Between July 1 and November 30, SCZONE recorded total revenues of 6.25 billion Egyptian pounds ($134 million), up from 4 billion pounds in the same period last year. The figure also exceeded budget projections by 43 percent, signaling robust financial performance in Egypt’s industrial and logistical hubs.
Gamal El-Din attributed the revenue surge to the zone’s promotional efforts and the efficient utilization of its industrial and logistical zones, infrastructure, and utilities. He noted that the recent commencement of operations at several terminals and berths in SCZONE’s ports has further strengthened its financial position.
The board meeting, attended by several ministers, governors, and investment officials, also highlighted the zone’s growing investment pipeline. In the first half of the fiscal year, SCZONE secured 80 new projects with a total investment value exceeding $5.1 billion.

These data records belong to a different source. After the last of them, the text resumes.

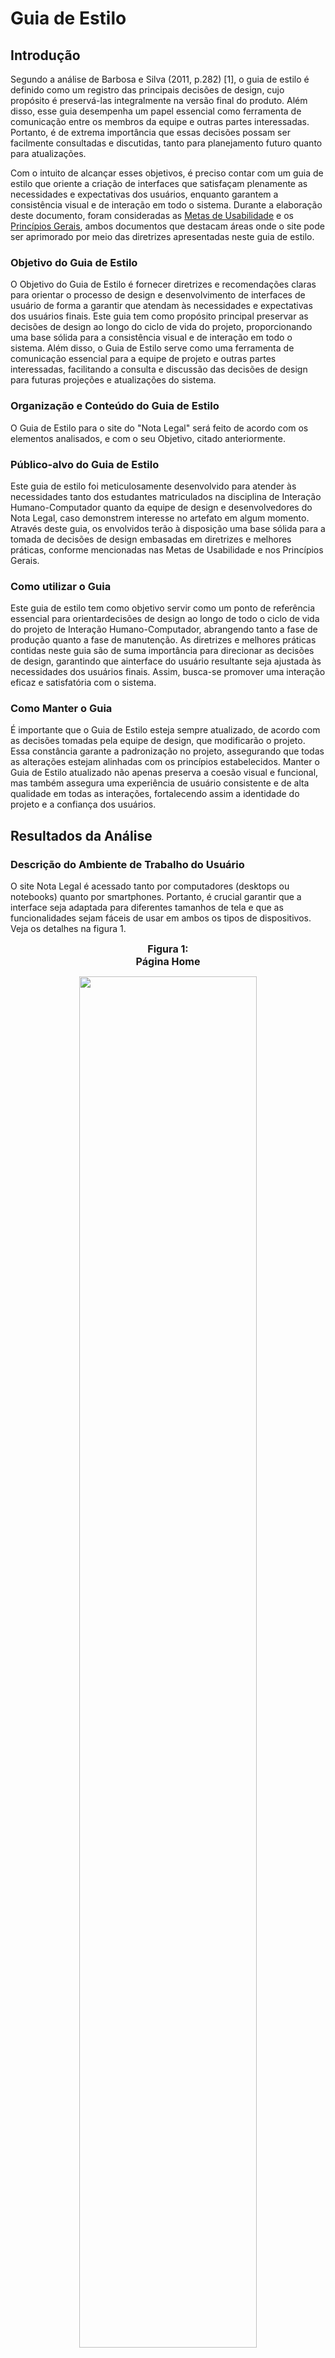 # Guia de Estilo

## Introdução

Segundo a análise de Barbosa e Silva (2011, p.282) [1], o guia de estilo é definido como um registro das principais decisões de design, cujo propósito é preservá-las integralmente na versão final do produto. Além disso, esse guia desempenha um papel essencial como ferramenta de comunicação entre os membros da equipe e outras partes interessadas. Portanto, é de extrema importância que essas decisões possam ser facilmente consultadas e discutidas, tanto para planejamento futuro quanto para atualizações.

Com o intuito de alcançar esses objetivos, é preciso contar com um guia de estilo que oriente a criação de interfaces que satisfaçam plenamente as necessidades e expectativas dos usuários, enquanto garantem a consistência visual e de interação em todo o sistema. Durante a elaboração deste documento, foram consideradas as [Metas de Usabilidade](https://github.com/Interacao-Humano-Computador/2023.2-NotaLegal/blob/main/docs/analise%20de%20requisitos%20II/metas_de_usabilidade.md) e os [Princípios Gerais](https://github.com/Interacao-Humano-Computador/2023.2-NotaLegal/blob/main/docs/analise%20de%20requisitos%20II/principios-gerais.md), ambos documentos que destacam áreas onde o site pode ser aprimorado por meio das diretrizes apresentadas neste guia de estilo.

### Objetivo do Guia de Estilo

O Objetivo do Guia de Estilo é fornecer diretrizes e recomendações claras para orientar o processo de design e desenvolvimento de interfaces de usuário de forma a garantir que atendam às necessidades e expectativas dos usuários finais. Este guia tem como propósito principal preservar as decisões de design ao longo do ciclo de vida do projeto, proporcionando uma base sólida para a consistência visual e de interação em todo o sistema. Além disso, o Guia de Estilo serve como uma ferramenta de comunicação essencial para a equipe de projeto e outras partes interessadas, facilitando a consulta e discussão das decisões de design para futuras projeções e atualizações do sistema.

### Organização e Conteúdo do Guia de Estilo

O Guia de Estilo para o site do "Nota Legal" será feito de acordo com os elementos analisados, e com o seu Objetivo, citado anteriormente.

### Público-alvo do Guia de Estilo

Este guia de estilo foi meticulosamente desenvolvido para atender às necessidades tanto dos estudantes matriculados na disciplina de Interação Humano-Computador quanto da equipe de design e desenvolvedores do Nota Legal, caso demonstrem interesse no artefato em algum momento. Através deste guia, os envolvidos terão à disposição uma base sólida para a tomada de decisões de design embasadas em diretrizes e melhores práticas, conforme mencionadas nas Metas de Usabilidade e nos Princípios Gerais.

### Como utilizar o Guia

Este guia de estilo tem como objetivo servir como um ponto de referência essencial para orientardecisões de design ao longo de todo o ciclo de vida do projeto de Interação Humano-Computador, 
abrangendo tanto a fase de produção quanto a fase de manutenção. As diretrizes e melhores práticas contidas neste guia são de suma importância para direcionar as decisões de design, garantindo que ainterface do usuário resultante seja ajustada às necessidades dos usuários finais. Assim, busca-se promover uma interação eficaz e satisfatória com o sistema.

### Como Manter o Guia

É importante que o Guia de Estilo esteja sempre atualizado, de acordo com as decisões tomadas pela equipe de design, que modificarão o projeto. Essa constância garante a padronização no projeto, assegurando que todas as alterações estejam alinhadas com os princípios estabelecidos. Manter o Guia de Estilo atualizado não apenas preserva a coesão visual e funcional, mas também assegura uma experiência de usuário consistente e de alta qualidade em todas as interações, fortalecendo assim a identidade do projeto e a confiança dos usuários.

## Resultados da Análise

### Descrição do Ambiente de Trabalho do Usuário

O site Nota Legal é acessado tanto por computadores (desktops ou notebooks) quanto por smartphones. Portanto, é crucial garantir que a interface seja adaptada para diferentes tamanhos de tela e que as funcionalidades sejam fáceis de usar em ambos os tipos de dispositivos. Veja os detalhes na figura 1.

<div align="center">
  
<font size="3"><p style="text-align: center"><b>Figura 1:</br>  Página Home </font>

<img src="https://github.com/Interacao-Humano-Computador/2023.2-NotaLegal/blob/main/docs/imagens/Captura%20de%20tela%20de%202023-10-20%2017-43-27.png?raw=true" style="width: 75%;height=auto;">

<font size="3"><b>Fonte:</b> <a href="https://github.com/Lucas13032003">Lucas Victor</a>, 2023</p></font>

</div>

<div align="center">

## Elementos de Interface, Interação e Ação

Os elementos de interface, interação e ação estão disponíveis no projeto, o qual pode ser acessado através do site Figma, conforme a figura 2 abaixo:

<font size="3"><p style="text-align: center"><b>Figura 2:</br>Figma do Guia de Estilo</font>

<iframe style="border: 1px solid rgba(0, 0, 0, 0.1);" width="800" height="450" src="https://www.figma.com/embed?embed_host=share&url=https%3A%2F%2Fwww.figma.com%2Ffile%2Fe0jy4MMu1eMkm416vFHsBJ%2FGuia-de-Estilo---Nota-Legal%3Ftype%3Ddesign%26node-id%3D0%253A1%26mode%3Ddesign%26t%3DfPV6twxSZONjR758-1" allowfullscreen></iframe>

<font size="3"><b>Fonte:</b> <a href="https://github.com/lucassouzs">Lucas Ribeiro</a> e <a href="https://github.com/Lucas13032003">Lucas Victor</a>, 2023</p></font>

</div>

## Vocabulários e padrões

### Terminologia

Durante a criação dos protótipos, é fundamental utilizar uma linguagem simples e compreensível para os usuários, evitando o uso de termos técnicos. Se for necessário utilizar termos técnicos, eles devem ser explicados de maneira clara para que até mesmo os usuários iniciantes possam entender e usar a aplicação facilmente.

Em relação às telas comuns, elas devem seguir os padrões de layout especificados nos Elementos de Interface, garantindo que as informações sejam apresentadas de forma consistente.

No que diz respeito às caixas de diálogo, elas devem seguir um padrão definido, com os botões de confirmação e cancelamento posicionados de maneira uniforme em todas as caixas de diálogo, para proporcionar uma experiência de usuário consistente e intuitiva em toda a aplicação.

## Referências Bibliográficas

> [1] BARBOSA, S. D. J.; SILVA, B. S. Interação Humano-Computador. Rio de Janeiro: Elsevier, 2011.

## Bibliográfia

> Repositório do Grupo 2 do desenvolvimento do projeto Lichess, disponível em: <https://github.com/Interacao-Humano-Computador/2022.2-Lichess>
>
> Repositório do Grupo 1 do desenvolvimento do projeto Bilheteria Digital, disponível em: <https://github.com/Interacao-Humano-Computador/2023.1-BilheteriaDigital>
>

## Histórico de Versões

| Versão  | Data       | Descrição                                           | Autor(es)                                   | Revisor(es)             |
| ------- | ---------- | --------------------------------------------------- | -------------------------------------------------------- | -------------------------------------------------- |
| `1.0`   | 20/10/2023 | Criação da página guia de estilo.|[Lucas Victor](https://github.com/Lucas13032003)| [Izabella Alves](https://github.com/izabellaalves)   |
| `1.1`   | 20/10/2023 | Adição introdução, objetivos, público-alvo, como utilizar, como manter.            | [Lucas Victor](https://github.com/Lucas13032003) e [Lucas Ribeiro](https://github.com/lucassouzs)                  | [Izabella Alves](https://github.com/izabellaalves)   |
| `1.2`    |20/10/2023 | Adição do figma.            | [Lucas Victor](https://github.com/Lucas13032003)                            | [Izabella Alves](https://github.com/izabellaalves)   |   
| `1.3`    |20/10/2023 | Adição do Descrição do Ambiente de Trabalho do Usuário           | [Lucas Victor](https://github.com/Lucas13032003)                            | [Izabella Alves](https://github.com/izabellaalves)  |   
| `1.4`    |20/10/2023 | Adição da Termologia           | [Lucas Victor](https://github.com/Lucas13032003)|[Izabella Alves](https://github.com/izabellaalves)   |  
| `1.5`    |20/10/2023 | Adição da link do figma           | [Lucas Victor](https://github.com/Lucas13032003) e [Lucas Ribeiro](https://github.com/lucassouzs)                               | [Izabella Alves](https://github.com/izabellaalves)   |  
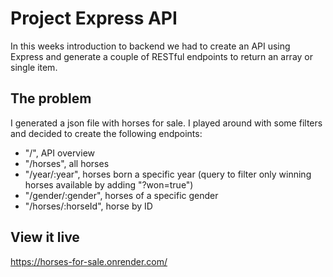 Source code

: # Project Express API

In this weeks introduction to backend we had to create an API using Express and generate a couple of RESTful endpoints to return an array or single item.

## The problem

I generated a json file with horses for sale. I played around with some filters and decided to create the following endpoints:

- "/", API overview
- "/horses", all horses
- "/year/:year", horses born a specific year (query to filter only winning horses available by adding "?won=true")
- "/gender/:gender", horses of a specific gender
- "/horses/:horseId", horse by ID

## View it live

https://horses-for-sale.onrender.com/
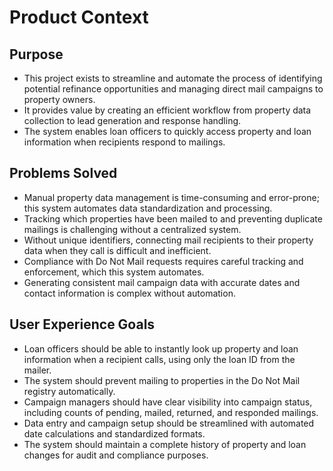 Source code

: # Product Context

## Purpose
- This project exists to streamline and automate the process of identifying potential refinance opportunities and managing direct mail campaigns to property owners.
- It provides value by creating an efficient workflow from property data collection to lead generation and response handling.
- The system enables loan officers to quickly access property and loan information when recipients respond to mailings.

## Problems Solved
- Manual property data management is time-consuming and error-prone; this system automates data standardization and processing.
- Tracking which properties have been mailed to and preventing duplicate mailings is challenging without a centralized system.
- Without unique identifiers, connecting mail recipients to their property data when they call is difficult and inefficient.
- Compliance with Do Not Mail requests requires careful tracking and enforcement, which this system automates.
- Generating consistent mail campaign data with accurate dates and contact information is complex without automation.

## User Experience Goals
- Loan officers should be able to instantly look up property and loan information when a recipient calls, using only the loan ID from the mailer.
- The system should prevent mailing to properties in the Do Not Mail registry automatically.
- Campaign managers should have clear visibility into campaign status, including counts of pending, mailed, returned, and responded mailings.
- Data entry and campaign setup should be streamlined with automated date calculations and standardized formats.
- The system should maintain a complete history of property and loan changes for audit and compliance purposes.
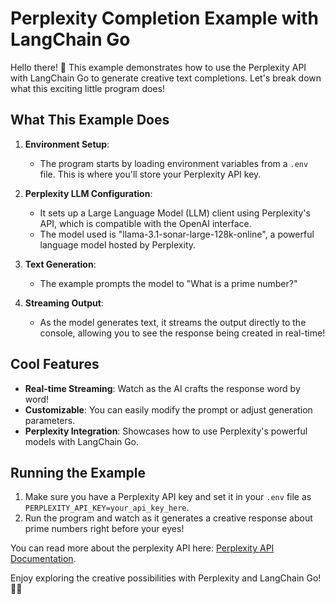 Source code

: # Perplexity Completion Example with LangChain Go

Hello there! 👋 This example demonstrates how to use the Perplexity API with LangChain Go to generate creative text completions. Let's break down what this exciting little program does!

## What This Example Does

1. **Environment Setup**:
   - The program starts by loading environment variables from a `.env` file. This is where you'll store your Perplexity API key.

2. **Perplexity LLM Configuration**:
   - It sets up a Large Language Model (LLM) client using Perplexity's API, which is compatible with the OpenAI interface.
   - The model used is "llama-3.1-sonar-large-128k-online", a powerful language model hosted by Perplexity.

3. **Text Generation**:
   - The example prompts the model to "What is a prime number?"

4. **Streaming Output**:
   - As the model generates text, it streams the output directly to the console, allowing you to see the response being created in real-time!

## Cool Features

- **Real-time Streaming**: Watch as the AI crafts the response word by word!
- **Customizable**: You can easily modify the prompt or adjust generation parameters.
- **Perplexity Integration**: Showcases how to use Perplexity's powerful models with LangChain Go.

## Running the Example

1. Make sure you have a Perplexity API key and set it in your `.env` file as `PERPLEXITY_API_KEY=your_api_key_here`.
2. Run the program and watch as it generates a creative response about prime numbers right before your eyes!

You can read more about the perplexity API here: [Perplexity API Documentation](https://docs.perplexity.ai/docs/getting-started).

Enjoy exploring the creative possibilities with Perplexity and LangChain Go! 🚀🐹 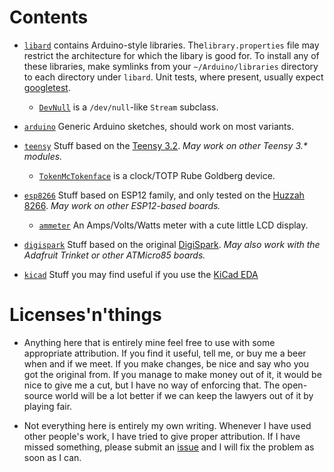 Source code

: # Contents

* [`libard`](libard) contains Arduino-style
  libraries. The`library.properties` file may restrict the
  architecture for which the libary is good for.  To install any of
  these libraries, make symlinks from your `~/Arduino/libraries`
  directory to each directory under `libard`. Unit tests, where
  present, usually
  expect [googletest](https://github.com/google/googletest).

  - [`DevNull`](libard/DevNull) is a `/dev/null`-like `Stream` subclass.


* [`arduino`](arduino) Generic Arduino sketches, should work on most variants.



* [`teensy`](teensy) Stuff based on
  the [Teensy 3.2](https://www.pjrc.com/store/teensy32.html). _May
  work on other Teensy 3.* modules._

  - [`TokenMcTokenface`](teensy/TokenMcTokenface) is a clock/TOTP Rube Goldberg device.

* [`esp8266`](esp8266) Stuff based on ESP12 family,
  and only tested on
  the [Huzzah 8266](https://www.adafruit.com/product/2471). _May work
  on other ESP12-based boards._

  - [`ammeter`](esp8266/ammeter) An Amps/Volts/Watts meter with a cute little LCD display.

* [`digispark`](digispark) Stuff based on the
  original [DigiSpark](http://digistump.com/category/1). _May also
  work with the Adafruit Trinket or other ATMicro85 boards._

* [`kicad`](kicad) Stuff you may find useful if you use the [KiCad EDA](https://kicad.org)

# Licenses'n'things

* Anything here that is entirely mine feel free to use with some
  appropriate attribution. If you find it useful, tell me, or buy me a
  beer when and if we meet. If you make changes, be nice and say who
  you got the original from. If you manage to make money out of it, it
  would be nice to give me a cut, but I have no way of enforcing
  that. The open-source world will be a lot better if we can keep the
  lawyers out of it by playing fair.

* Not everything here is entirely my own writing. Whenever I have used
  other people's work, I have tried to give proper attribution. If I
  have missed something, please submit
  an [issue](https://github.com/jayeye/jardino/issues) and I will fix
  the problem as soon as I can.
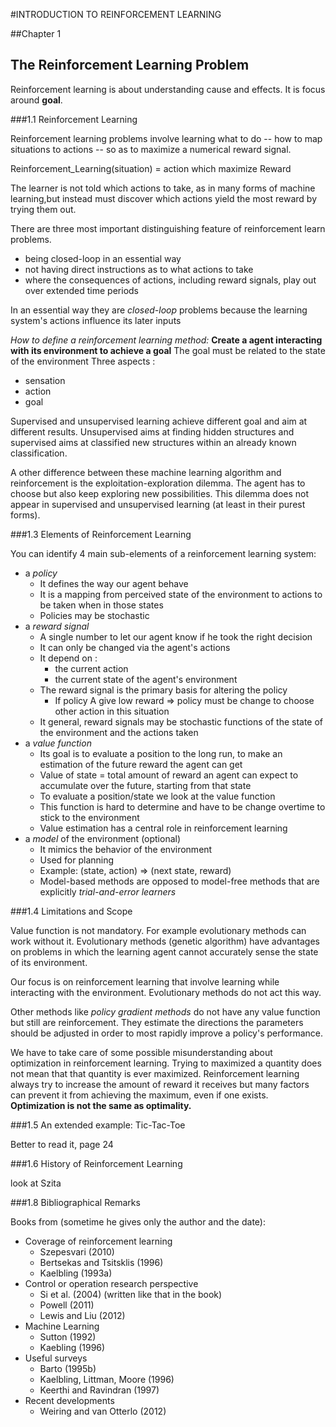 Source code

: #INTRODUCTION TO REINFORCEMENT LEARNING

##Chapter 1
## The Reinforcement Learning Problem

Reinforcement learning is about understanding cause and effects. It is focus around **goal**.

###1.1 Reinforcement Learning

Reinforcement learning problems involve learning what to do -- how to map situations to actions -- so as to maximize a numerical reward signal.

Reinforcement_Learning(situation) = action which maximize Reward

The learner is not told which actions to take, as in many forms of machine learning,but instead must discover which actions yield the most reward by trying them out.

There are three most important distinguishing feature of reinforcement learn  problems.
- being closed-loop in an essential way
- not having direct instructions as to what actions to take
- where the consequences of actions, including reward signals, play out over extended time periods


In an essential way they are *closed-loop* problems because the learning system's actions influence its later inputs

*How to define a reinforcement learning method:*
**Create a agent interacting with its environment to achieve a goal**
The goal must be related to the state of the environment
Three aspects :
- sensation
- action
- goal

Supervised and unsupervised learning achieve different goal and aim at different results.
Unsupervised aims at finding hidden structures and supervised aims at classified new structures within an already known classification.

A other difference between these machine learning algorithm and reinforcement is the exploitation-exploration dilemma. The agent has to choose but also keep exploring new possibilities.
This dilemma does not appear in supervised and unsupervised learning (at least in their purest forms).


###1.3 Elements of Reinforcement Learning

You can identify 4 main sub-elements of a reinforcement learning system:
- a *policy*
  - It defines the way our agent behave
  - It is a mapping from perceived state of the environment to actions to be taken when in those states
  - Policies may be stochastic
- a *reward signal*
  - A single number to let our agent know if he took the right decision
  - It can only be changed via the agent's actions
  - It depend on :
    - the current action
    - the current state of the agent's environment
  - The reward signal is the primary basis for altering the policy
    - If policy A give low reward => policy must be change to choose other action in this situation
  - It general, reward signals may be stochastic functions of the state of the environment and the actions taken
- a *value function*
  - Its goal is to evaluate a position to the long run, to make an estimation of the future reward the agent can get
  - Value of state = total amount of reward an agent can expect to accumulate over the future, starting from that state
  - To evaluate a position/state we look at the value function
  - This function is hard to determine and have to be change overtime to stick to the environment
  - Value estimation has a central role in reinforcement learning
- a *model* of the environment (optional)
  - It mimics the behavior of the environment
  - Used for planning
  - Example: (state, action) => (next state, reward)
  - Model-based methods are opposed to model-free methods that are explicitly *trial-and-error learners*

###1.4 Limitations and Scope

Value function is not mandatory. For example evolutionary methods can work without it.
Evolutionary methods (genetic algorithm) have advantages on problems in which the learning agent cannot accurately sense the state of its environment.

Our focus is on reinforcement learning that involve learning while interacting with the environment.
Evolutionary methods do not act this way.

Other methods like *policy gradient methods* do not have any value function but still are reinforcement.
They estimate the directions the parameters should be adjusted in order to most rapidly improve a policy's performance.

We have to take care of some possible misunderstanding about optimization in reinforcement learning.
Trying to maximized a quantity does not mean that that quantity is ever maximized.
Reinforcement learning always try to increase the amount of reward it receives but many factors can prevent it from achieving the maximum, even if one exists.
**Optimization is not the same as optimality.**

###1.5 An extended example: Tic-Tac-Toe

Better to read it, page 24

###1.6 History of Reinforcement Learning

look at Szita

###1.8 Bibliographical Remarks

Books from (sometime he gives only the author and the date):
- Coverage of reinforcement learning
  - Szepesvari (2010)
  - Bertsekas and Tsitsklis (1996)
  - Kaelbling (1993a)
- Control or operation research perspective
  - Si et al. (2004) (written like that in the book)
  - Powell (2011)
  - Lewis and Liu (2012)
- Machine Learning
  - Sutton (1992)
  - Kaebling (1996)
- Useful surveys
  - Barto (1995b)
  - Kaelbling, Littman, Moore (1996)
  - Keerthi and Ravindran (1997)
- Recent developments
  - Weiring and van Otterlo (2012)
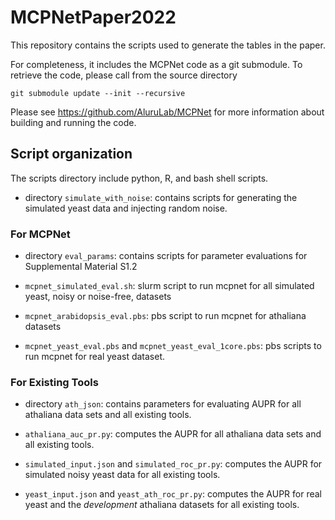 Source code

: # MCPNetPaper2022

This repository contains the scripts used to generate the tables in the paper.


For completeness, it includes the MCPNet code as a git submodule.  To retrieve the code, please call from the source directory

`git submodule update --init --recursive`

Please see https://github.com/AluruLab/MCPNet for more information about building and running the code.

## Script organization

The scripts directory include python, R, and bash shell scripts.

- directory `simulate_with_noise`: contains scripts for generating the simulated yeast data and injecting random noise.

### For MCPNet

- directory `eval_params`:  contains scripts for parameter evaluations for Supplemental Material S1.2

- `mcpnet_simulated_eval.sh`: slurm script to run mcpnet for all simulated yeast, noisy or noise-free, datasets


- `mcpnet_arabidopsis_eval.pbs`: pbs script to run mcpnet for athaliana datasets

- `mcpnet_yeast_eval.pbs` and `mcpnet_yeast_eval_1core.pbs`: pbs scripts to run mcpnet for real yeast dataset.


### For Existing Tools

- directory `ath_json`: contains parameters for evaluating AUPR for all athaliana data sets and all existing tools.

- `athaliana_auc_pr.py`: computes the AUPR for all athaliana data sets and all existing tools.

- `simulated_input.json` and `simulated_roc_pr.py`: computes the AUPR for simulated noisy yeast data for all existing tools.

- `yeast_input.json` and `yeast_ath_roc_pr.py`: computes the AUPR for real yeast and the *development* athaliana datasets for all existing tools. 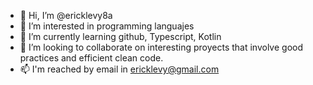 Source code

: - 👋 Hi, I’m @ericklevy8a
- 👀 I’m interested in programming languajes
- 🌱 I’m currently learning github, Typescript, Kotlin
- 💞️ I’m looking to collaborate on interesting proyects that involve good practices and efficient clean code.
- 📫 I'm reached by email in ericklevy@gmail.com

<!---
ericklevy8a/ericklevy8a is a ✨ special ✨ repository because its `README.md` (this file) appears on your GitHub profile.
You can click the Preview link to take a look at your changes.
--->
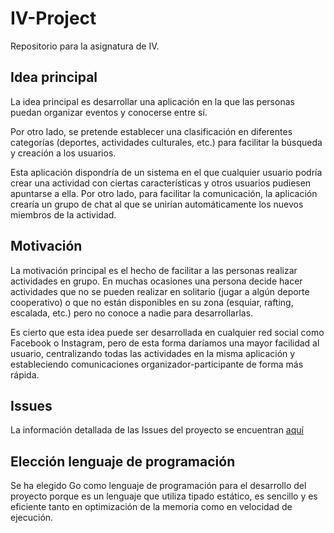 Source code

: # IV-Project
Repositorio para la asignatura de IV.

## Idea principal

La idea principal es desarrollar una aplicación en la que las personas puedan organizar eventos y conocerse entre sí.

Por otro lado, se pretende establecer una clasificación en diferentes categorías (deportes, actividades culturales, etc.) para facilitar la búsqueda y creación a los usuarios.

Esta aplicación dispondría de un sistema en el que cualquier usuario podría crear una actividad con ciertas características y otros usuarios pudiesen apuntarse a ella. Por otro lado, para facilitar la comunicación, la aplicación crearía un grupo de chat al que se unirían automáticamente los nuevos miembros de la actividad.

## Motivación

La motivación principal es el hecho de facilitar a las personas realizar actividades en grupo. En muchas ocasiones una persona decide hacer actividades que no se pueden realizar en solitario (jugar a algún deporte cooperativo) o que no están disponibles en su zona (esquiar, rafting, escalada, etc.) pero no conoce a nadie para desarrollarlas.

Es cierto que esta idea puede ser desarrollada en cualquier red social como Facebook o Instagram, pero de esta forma daríamos una mayor facilidad al usuario, centralizando todas las actividades en la misma aplicación y estableciendo comunicaciones organizador-participante de forma más rápida.

## Issues

La información detallada de las Issues del proyecto se encuentran [aquí](docs/issues.md)

## Elección lenguaje de programación 

Se ha elegido Go como lenguaje de programación para el desarrollo del proyecto porque es un lenguaje que utiliza tipado estático, es sencillo y es eficiente tanto en optimización de la memoria como en velocidad de ejecución.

This figure surpassed the $4.6 billion in investment commitments recorded during the entire 2024-25 fiscal year.
Since its launch, SCZONE has finalized 383 contracts with global investors across its ports and industrial zones, representing cumulative investments of $14.21 billion and generating approximately 134,300 direct jobs.
Building on this momentum, the board approved 10 new industrial projects with combined investments of $271.1 million, expected to create over 14,000 additional jobs. Nine of these projects will focus on textiles, ready-made garments, and plastic recycling, with investments totaling $225.1 million in the Qantara West industrial zone. A tenth project in the metal industries sector, valued at $46 million, will be developed in the East Ismailia industrial zone.
SCZONE’s rapid growth comes amid Egypt’s broader efforts to expand its industrial and logistics sectors and attract foreign and domestic investment. The zone’s mix of port access, infrastructure, and regulatory support has made it a key hub for companies seeking to establish operations in the Middle East and North Africa.
Officials said they remain committed to further developing the zone’s capacity, enhancing its facilities, and promoting new investment opportunities to sustain the current growth trajectory.